At least 15 people were killed and more than three dozen injured when an Islamic State terrorist attacked a Shia Muslim shrine in Iran on Wednesday.

The massacre has heightened tensions as anti-government protests have rocked the nation following the death of a Kurdish woman at the hands of Iranian morality police.

ISIS later took credit for the massacre of religious pilgrims at the shrine of Shah Cheragh in Shiraz, a Muslim site dating back to the 12th century.

An attacker shot a worker at the entrance to the shrine before his gun jammed and he was chased by worshippers, according to the semi-official Tasnim news agency.

The floors of Shah Cheragh Mausoleum were stained with blood after the attack.
ISNA/AFP NEWS AGENCY via Getty I

The terrorist then repaired his Kalashnikov rifle as he fled the crowd and began to open fire on them in a courtyard, according to the report.

The assailant, apparently a lone wolf, was injured and taken into custody by security officers. Earlier reports said police were looking for two additional suspects.

Women and two children were among the dead, according to Iran’s official IRNA news agency. The suspect had opened fire in the women’s section of the shrine during a call for prayers, a witness told state news agency Press TV.

« I heard gunshots after praying, » one victim said. “We went to a room next to the shrine, this thug came and fired a barrage of shots. So [the bullet] hit my arm and leg, he hit my wife’s back, but thank God my child was not hit, he is 7 years old.

President Ebrahim Raisi told state media that Iran would respond to the terror attack.

“Experience shows that the enemies of Iran, after failing to create a split in the united ranks of the nation, take revenge through violence and terror,” Raisi said, before ISIS took over. the responsibility.
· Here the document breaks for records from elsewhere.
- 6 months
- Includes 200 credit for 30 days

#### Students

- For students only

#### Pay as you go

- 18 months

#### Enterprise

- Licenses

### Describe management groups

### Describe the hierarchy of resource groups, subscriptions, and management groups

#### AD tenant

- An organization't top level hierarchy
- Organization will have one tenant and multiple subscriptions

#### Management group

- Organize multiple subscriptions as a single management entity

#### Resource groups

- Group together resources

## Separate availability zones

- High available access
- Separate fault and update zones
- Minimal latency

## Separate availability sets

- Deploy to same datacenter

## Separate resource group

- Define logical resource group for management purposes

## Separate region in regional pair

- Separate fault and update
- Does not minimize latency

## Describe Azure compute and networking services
« This crime will certainly not go unaddressed, and law enforcement and security forces will teach those who engineered and executed the attack a lesson. »

Interior Minister Ahmad Vahidi blamed widespread protests marking the 40th anniversary of Mahsa Amini’s death in police custody as setting the stage for the massacre.
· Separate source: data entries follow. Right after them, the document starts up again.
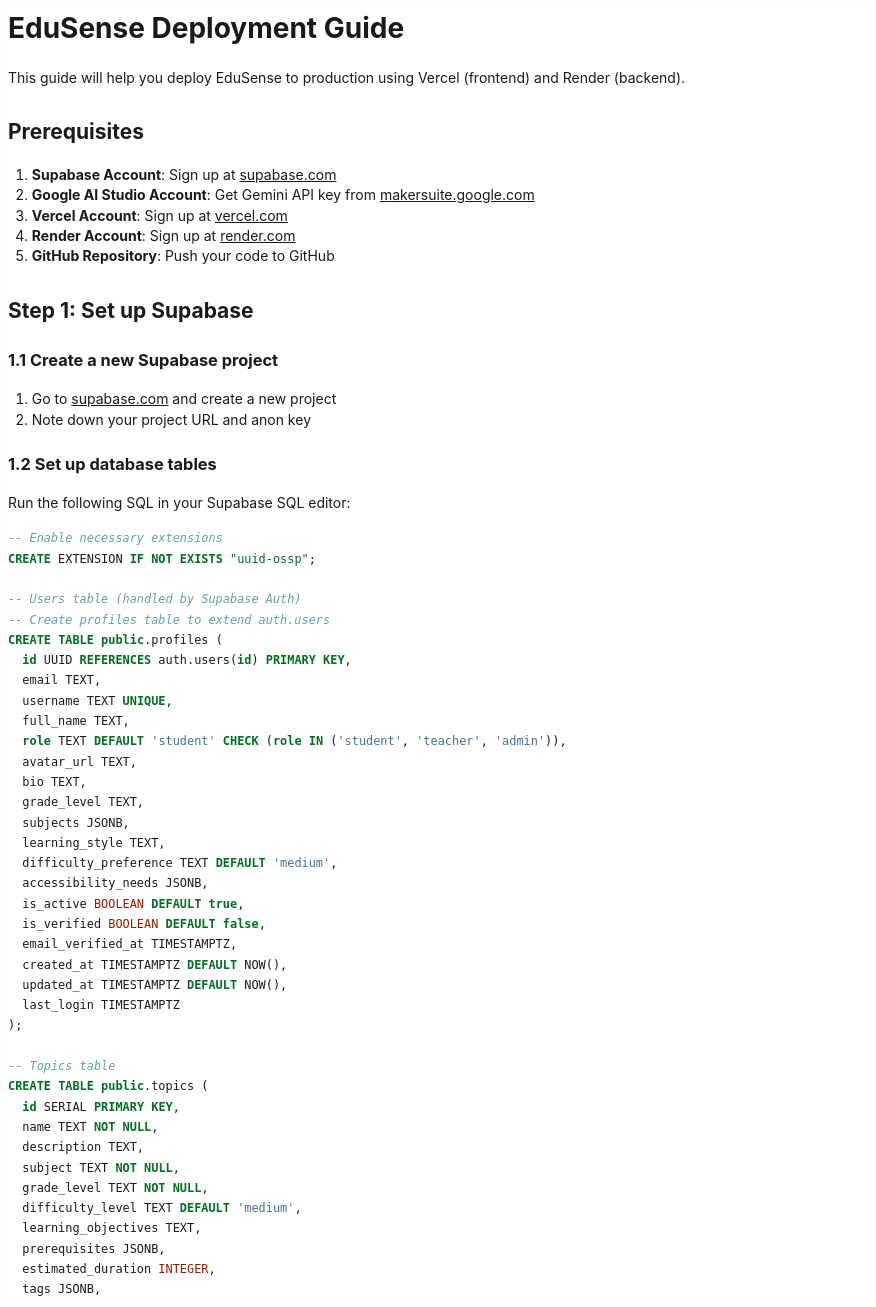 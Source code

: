 # EduSense Deployment Guide

This guide will help you deploy EduSense to production using Vercel (frontend) and Render (backend).

## Prerequisites

1. **Supabase Account**: Sign up at [supabase.com](https://supabase.com)
2. **Google AI Studio Account**: Get Gemini API key from [makersuite.google.com](https://makersuite.google.com)
3. **Vercel Account**: Sign up at [vercel.com](https://vercel.com)
4. **Render Account**: Sign up at [render.com](https://render.com)
5. **GitHub Repository**: Push your code to GitHub

## Step 1: Set up Supabase

### 1.1 Create a new Supabase project
1. Go to [supabase.com](https://supabase.com) and create a new project
2. Note down your project URL and anon key

### 1.2 Set up database tables
Run the following SQL in your Supabase SQL editor:

```sql
-- Enable necessary extensions
CREATE EXTENSION IF NOT EXISTS "uuid-ossp";

-- Users table (handled by Supabase Auth)
-- Create profiles table to extend auth.users
CREATE TABLE public.profiles (
  id UUID REFERENCES auth.users(id) PRIMARY KEY,
  email TEXT,
  username TEXT UNIQUE,
  full_name TEXT,
  role TEXT DEFAULT 'student' CHECK (role IN ('student', 'teacher', 'admin')),
  avatar_url TEXT,
  bio TEXT,
  grade_level TEXT,
  subjects JSONB,
  learning_style TEXT,
  difficulty_preference TEXT DEFAULT 'medium',
  accessibility_needs JSONB,
  is_active BOOLEAN DEFAULT true,
  is_verified BOOLEAN DEFAULT false,
  email_verified_at TIMESTAMPTZ,
  created_at TIMESTAMPTZ DEFAULT NOW(),
  updated_at TIMESTAMPTZ DEFAULT NOW(),
  last_login TIMESTAMPTZ
);

-- Topics table
CREATE TABLE public.topics (
  id SERIAL PRIMARY KEY,
  name TEXT NOT NULL,
  description TEXT,
  subject TEXT NOT NULL,
  grade_level TEXT NOT NULL,
  difficulty_level TEXT DEFAULT 'medium',
  learning_objectives TEXT,
  prerequisites JSONB,
  estimated_duration INTEGER,
  tags JSONB,
```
At least 234 protesters, including 29 children, have been killed by security forces since Amini’s death, according to Iran Human Rights, a Norway-based group.

The bloody nationwide clashes between protesters and police marked one of the biggest challenges to Iran’s clerical leadership since the 1979 Islamic Revolution.

Demonstrators from all walks of life flooded the streets to call for the fall of the Republic and the death of the Ayatollah, intensifying the security crackdown.

Protesters marched to Mahsa Amini’s grave on Wednesday, 40 days after she was killed while in police custody accused of wearing her hijab improperly.

The terror attack in Shiraz took place on the same day that riot police opened fire on some 10,000 mourners watching over Amini’s grave in his Kurdish hometown of Saqez, according to the news agency. ISNA semi-official press.

Internet service was cut after the clashes, which led to « dozens » of arrests, according to a witness.

Meanwhile, crowds thronged the streets of Tehran and other cities as protesters shouted « Death to [Supreme Leader Ali] Khamenei,” the video posted to social media appeared to show.

A clip on social media shows members of the Basij militia firing on protesters in the capital while other unauthenticated footage shows protesters throwing rocks at security guards and setting fire to a police vehicle.

« We will fight, we will die, we will get Iran back, » protesters chanted in videos posted online.

Religious leaders had blamed the United States and other Western countries for instigating the « riots », and said around 30 security officials had been killed.